An online survey conducted by Harris Poll on behalf of Nerd Wallet recently found that millennial parents (ages 18-34) are “supersavers.” Other interesting findings shared in the report…
• Among employed millennial parents, 38% contribute MORE than 15% of their income to retirement savings.
• Very few are not saving anything; only 7% save nothing (compared to 18% of baby boomer parents).
• If their savings rate continues, millennial parents could be setting themselves up to retire with $1 million more than baby boomer parents and $400,000 more than Generation X parents.
Another statistic I found impressive, was that the median millennial parent saves 10% of their annual income. That is substantial compared to other generations and will result in powerful implications for the economy.
The second part of this report was about additional savings that will impact confidence: “A savings differential as small as 2 or 5 percentage points may not seem like much (compared to baby boomers), but it adds up over time to make a big difference in how much money the parents in these age groups could have available for retirement.”
What Does This All Mean?
Extra savings, greater confidence, and more retirement money means more millennials will begin to purchase homes down the road and will likely pay more with their swiftly built savings. Over the long term, home prices will press higher, especially throughout the South Bay with high-income earning millennial parents and limited land supply.
Much like baby boomers influenced the rise of the mini-van, millennials will influence other products today and into the future…almost certainly that will include residential housing.
My bet is that older millennials (in their 30s today) will benefit the most from increased savings and coming housing demand as they are the front-end of this massive generation’s growing buying power. That is not to say younger millennials (in their 20s and even teens) are at a disadvantage, they just need to hyper-focus on their savings now and get in earlier than age 31 with buying property down the road.
A separate Nerd Wallet analysis examined government surveys and found that many millennials want to become homeowners but believe it is impossible. However, the study found that many of these perceptions were false. As this generation reaches home buying age (31), there may be more options than one thinks.
Let’s take a look at some “millennial specials” or creative examples throughout the South Bay that might work…
1604 Via Garfias, Palos Verdes Estates (Lunda Bay/Margate)
2-bedrooms, 2-bathrooms, 1,536 sq. ft., 6,649 lot
Down: $119,500 (10%)
This home is a low price for almost any SFR in Palos Verdes Estates off busy streets. It is an older home but very livable in its current condition. This would allow buyers to grow into the home using it as a 2-bedroom today; and with the 1,536 sq. ft. foot print, this space can easily be redesigned on the interior for a fabulous 3-bed/2.5 bath space in the future. Tough to get in to PVE anywhere lower than this asking price and there are 10% down loan programs to help get you in the door.

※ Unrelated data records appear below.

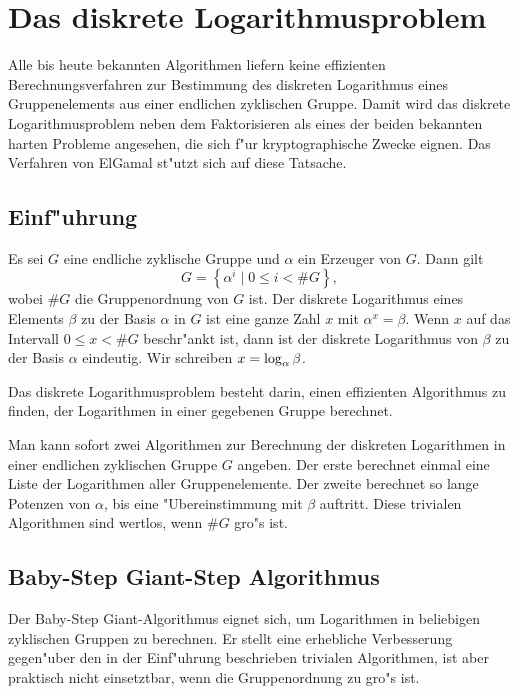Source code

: \chapter{Das diskrete Logarithmusproblem}

Alle bis heute bekannten Algorithmen liefern keine effizienten
Berechnungsverfahren zur Bestimmung des diskreten Logarithmus eines
Gruppenelements aus einer endlichen zyklischen Gruppe. Damit wird das 
diskrete Logarithmusproblem neben dem Faktorisieren als eines der beiden 
bekannten harten Probleme angesehen, die sich f"ur kryptographische 
Zwecke eignen. Das Verfahren von ElGamal st"utzt sich auf diese Tatsache.

\section{Einf"uhrung}

Es sei $G$ eine endliche zyklische Gruppe und $\alpha$ ein Erzeuger von $G$.
Dann gilt 
$$ G = \left\{\alpha^i\mid 0\le i < \#G\right\}, $$
wobei $\#G$ die Gruppenordnung von $G$ ist. Der diskrete Logarithmus
eines Elements $\beta$ zu der Basis $\alpha$ in $G$ ist eine ganze Zahl $x$ mit
$\alpha^x = \beta$. Wenn $x$ auf das Intervall $0\le x < \#G$ beschr"ankt ist,
dann ist der diskrete Logarithmus von $\beta$ zu der Basis $\alpha$
eindeutig. Wir schreiben $x = \dlog{\alpha}{\beta}$.

Das diskrete Logarithmusproblem besteht darin, einen effizienten
Algorithmus zu finden, der Logarithmen in einer gegebenen Gruppe 
berechnet.

Man kann sofort zwei Algorithmen zur Berechnung der diskreten Logarithmen
in einer endlichen zyklischen Gruppe $G$ angeben. Der erste berechnet
einmal eine Liste der Logarithmen aller Gruppenelemente. Der zweite
berechnet so lange Potenzen von $\alpha$, bis eine "Ubereinstimmung mit
$\beta$ auftritt. Diese trivialen Algorithmen sind wertlos, wenn $\#G$ 
gro"s ist.

\section{Baby-Step Giant-Step Algorithmus}
Der Baby-Step Giant-Algorithmus eignet sich, um Logarithmen in beliebigen
zyklischen Gruppen zu berechnen. Er stellt eine erhebliche Verbesserung
gegen"uber den in der Einf"uhrung beschrieben trivialen Algorithmen, ist
aber praktisch nicht einsetztbar, wenn die Gruppenordnung zu gro"s ist.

1155 11th Street #9, Manhattan Beach (just east of Sepulveda)
3-bedrooms, 2.5-baths, 1,542 sq. ft., townhome
Down: $176,000 (20%)
It is not easy to own housing in Manhattan Beach for under $1 million. But if you are patient, you would be surprised at the condo/townhome sales just east of Sepulveda along Manhattan Beach Blvd. Buy it and rent out the other rooms to roommates for $900/mo each…your payment would drop to $2,800/mo. Not a bad deal when $2,800/mo seems to be standard rent for Manhattan Beach these days.
2004 Grant Avenue, Redondo Beach (Villas South)
Duplex with 1,653 sq. ft. and containing a 3-bed/1-bath unit and 2-bed/1-bath unit
Down: $330,000 (25%)
PITI: $3,400/mo (if you live in the 2-bed and rent out the 3-bed unit)
Not interested in having roommates like the townhome example above? Well, purchase a duplex like this where you can rent out the 3-bed for $2,850/mo and significantly bring down your monthly nut. If you need more space down the road, then trade up to the 3-bedroom without having to sell the property. The monthly overhead is less than the two above examples and this could be kept as an investment property in the future since you could hopefully continue to save for another down payment to a single family elsewhere
3601 W. Hidden Lane #205, Rolling Hills Estates
1-bedroom, 1-bath, 659 sq. ft., condo
Down: $34,999 (10%)
Looking for the ultimate penny pincher property? Well, you can find insane savings at The Estates Condos where there are clean 1-bedroom units for the mid-$300k price range all day long – and sometimes bachelor units in the mid-$200s. Too far away from the beach? Then check out Brookside Village in Redondo Beach (like 812 Camino Real #203) or the multitude of condo options in the Hermosa Valley.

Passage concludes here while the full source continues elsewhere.